[REQUIRED WORK]:
If a line in the following entries holds the string "with", include it in the tally. State the total and nothing further.

[SOURCE DATA]:

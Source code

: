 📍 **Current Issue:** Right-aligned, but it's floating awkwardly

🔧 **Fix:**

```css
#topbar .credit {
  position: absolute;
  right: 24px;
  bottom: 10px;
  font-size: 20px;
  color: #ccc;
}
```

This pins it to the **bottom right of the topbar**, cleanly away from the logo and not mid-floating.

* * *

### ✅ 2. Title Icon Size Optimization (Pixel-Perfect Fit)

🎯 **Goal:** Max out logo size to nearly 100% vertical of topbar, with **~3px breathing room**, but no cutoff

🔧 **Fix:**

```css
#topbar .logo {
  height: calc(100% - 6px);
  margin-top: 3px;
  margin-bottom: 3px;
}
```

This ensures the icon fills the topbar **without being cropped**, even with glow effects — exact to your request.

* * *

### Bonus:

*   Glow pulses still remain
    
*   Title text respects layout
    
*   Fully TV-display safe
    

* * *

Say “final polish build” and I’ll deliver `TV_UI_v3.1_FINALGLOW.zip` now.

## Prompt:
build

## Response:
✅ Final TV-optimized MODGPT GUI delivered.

[EXERCISE ANSWER]:
2